* Work instruction
Return every line from the one with "if pr_number.size >" through the one with "Add proper spacing", inclusive, exactly as it appears below.

* Information provided

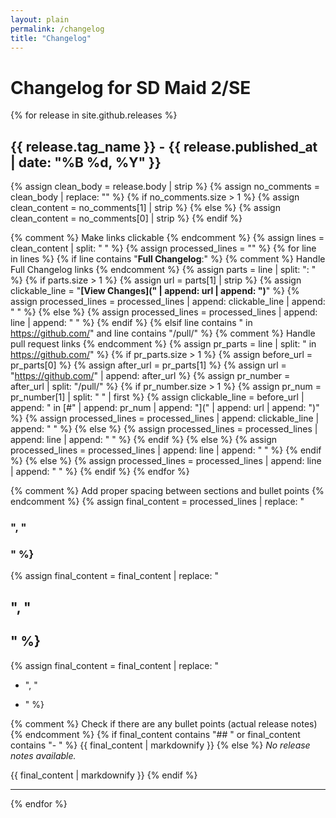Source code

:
 ```yaml
---
layout: plain
permalink: /changelog
title: "Changelog"
---
```


# Changelog for SD Maid 2/SE

{% for release in site.github.releases %}

## {{ release.tag_name }} - {{ release.published_at | date: "%B %d, %Y" }}

{% assign clean_body = release.body | strip %}
{% assign no_comments = clean_body | replace: "<!-- Release notes generated using configuration in .github/release.yml", "" %}
{% assign no_comments = no_comments | split: "-->" %}
{% if no_comments.size > 1 %}
  {% assign clean_content = no_comments[1] | strip %}
{% else %}
  {% assign clean_content = no_comments[0] | strip %}
{% endif %}

{% comment %} Make links clickable {% endcomment %}
{% assign lines = clean_content | split: "
" %}
{% assign processed_lines = "" %}
{% for line in lines %}
  {% if line contains "**Full Changelog**:" %}
    {% comment %} Handle Full Changelog links {% endcomment %}
    {% assign parts = line | split: ": " %}
    {% if parts.size > 1 %}
      {% assign url = parts[1] | strip %}
      {% assign clickable_line = "**[View Changes](" | append: url | append: ")**" %}
      {% assign processed_lines = processed_lines | append: clickable_line | append: "
" %}
    {% else %}
      {% assign processed_lines = processed_lines | append: line | append: "
" %}
    {% endif %}
  {% elsif line contains " in https://github.com/" and line contains "/pull/" %}
    {% comment %} Handle pull request links {% endcomment %}
    {% assign pr_parts = line | split: " in https://github.com/" %}
    {% if pr_parts.size > 1 %}
      {% assign before_url = pr_parts[0] %}
      {% assign after_url = pr_parts[1] %}
      {% assign url = "https://github.com/" | append: after_url %}
      {% assign pr_number = after_url | split: "/pull/" %}
      {% if pr_number.size > 1 %}
        {% assign pr_num = pr_number[1] | split: " " | first %}
        {% assign clickable_line = before_url | append: " in [#" | append: pr_num | append: "](" | append: url | append: ")" %}
        {% assign processed_lines = processed_lines | append: clickable_line | append: "
" %}
      {% else %}
        {% assign processed_lines = processed_lines | append: line | append: "
" %}
      {% endif %}
    {% else %}
      {% assign processed_lines = processed_lines | append: line | append: "
" %}
    {% endif %}
  {% else %}
    {% assign processed_lines = processed_lines | append: line | append: "
" %}
  {% endif %}
{% endfor %}

{% comment %} Add proper spacing between sections and bullet points {% endcomment %}
{% assign final_content = processed_lines | replace: "
### ", "

### " %}
{% assign final_content = final_content | replace: "
## ", "

## " %}
{% assign final_content = final_content | replace: "
- ", "

- " %}

{% comment %} Check if there are any bullet points (actual release notes) {% endcomment %}
{% if final_content contains "## " or final_content contains "- " %}
  {{ final_content | markdownify }}
{% else %}
  *No release notes available.*
  
  {{ final_content | markdownify }}
{% endif %}

---
{% endfor %}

* Reply
      {% if pr_number.size > 1 %}
        {% assign pr_num = pr_number[1] | split: " " | first %}
        {% assign clickable_line = before_url | append: " in [#" | append: pr_num | append: "](" | append: url | append: ")" %}
        {% assign processed_lines = processed_lines | append: clickable_line | append: "
" %}
      {% else %}
        {% assign processed_lines = processed_lines | append: line | append: "
" %}
      {% endif %}
    {% else %}
      {% assign processed_lines = processed_lines | append: line | append: "
" %}
    {% endif %}
  {% else %}
    {% assign processed_lines = processed_lines | append: line | append: "
" %}
  {% endif %}
{% endfor %}

{% comment %} Add proper spacing between sections and bullet points {% endcomment %}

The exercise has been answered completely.